David I. Sandberg, MD, FAANS, FACS, FAAP, Professor and Director, Division of Pediatric Neurosurgery and Dr. Marnie Rose Professorship in Pediatric Neurosurgery, McGovern Medical School at UT Health, talks about a new chemotherapy treatment for brain cancer, injected directly into the brain.
Interview conducted by Ivanhoe Broadcast News in November 2017.
What kind of cancers are you studying with this technique, injecting chemotherapy into the brain, what cancers are you studying?
Dr. Sandberg: We’re studying malignant brain tumors that occur in children in a specific region of the brain. Specifically this is the back of the brain which is called the posterior fossa and there are tumors that are currently treated by radiation, surgery and chemotherapy. And the primary tumors that we treat are medulloblastoma, ependymoma and atypical teratoid/rhabdioid tumor.
How common are these, are these some of the most common cancer?
Dr. Sandberg: There are roughly four thousand new brain tumors in the United States in children each year. And medulloblastoma is the most common of these; so there are probably about a thousand new cases per year of medulloblastoma comprises twenty five percent of that group.
What’s a typical prognosis for these patients?

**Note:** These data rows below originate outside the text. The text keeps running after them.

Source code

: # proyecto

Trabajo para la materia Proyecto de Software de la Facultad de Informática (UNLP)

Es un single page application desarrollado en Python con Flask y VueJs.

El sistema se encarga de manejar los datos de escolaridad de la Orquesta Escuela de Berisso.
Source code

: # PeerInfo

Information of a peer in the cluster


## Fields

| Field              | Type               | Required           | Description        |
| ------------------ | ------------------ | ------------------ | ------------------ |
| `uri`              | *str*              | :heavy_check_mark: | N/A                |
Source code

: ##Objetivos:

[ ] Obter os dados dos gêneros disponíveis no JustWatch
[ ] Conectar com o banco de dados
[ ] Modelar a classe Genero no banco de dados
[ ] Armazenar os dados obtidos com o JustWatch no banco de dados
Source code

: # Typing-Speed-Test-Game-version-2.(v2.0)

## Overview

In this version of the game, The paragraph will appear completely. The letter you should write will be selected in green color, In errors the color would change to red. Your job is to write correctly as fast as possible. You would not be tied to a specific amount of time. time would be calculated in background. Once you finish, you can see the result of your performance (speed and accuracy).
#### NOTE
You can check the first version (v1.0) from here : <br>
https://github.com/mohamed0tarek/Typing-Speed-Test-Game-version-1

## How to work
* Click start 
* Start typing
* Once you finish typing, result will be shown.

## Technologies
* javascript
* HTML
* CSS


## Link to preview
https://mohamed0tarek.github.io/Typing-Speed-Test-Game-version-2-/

Dr. Sandberg: These tumors used to be a death sentence but the treatments have changed and improved dramatically and so the current survival for some of these tumors is much better than it used to be. The problem is that when the tumors recur, many patients do not survive because we don’t have great treatments for recurrent tumors and also the treatments that we have to offer have significant toxicity.
When you say they recur are they still localized or have they metastasized at that point?
Dr. Sandberg: Unlike typical tumors that you think about, breast cancer, prostate cancer; those tumors kill you by spreading around your body and going to different organs right. These tumors don’t do that, they don’t tend to go to other organs they recur either locally in the brain or they occur in the spaces where the fluid circulates in the brain and the spine, so they stay confined to the central nervous system. And that’s very important because that’s the rational for my treatment approach which is different from what’s normally given.
If they don’t spread why are the recurrences harder to treat than initial cancer?
Dr. Sandberg: The recurrences are harder to treat because when they recur often they’re not surgically resectable, the patients have already received radiation therapy and the available chemotherapy medicines we have are both inadequate and have significant side effects.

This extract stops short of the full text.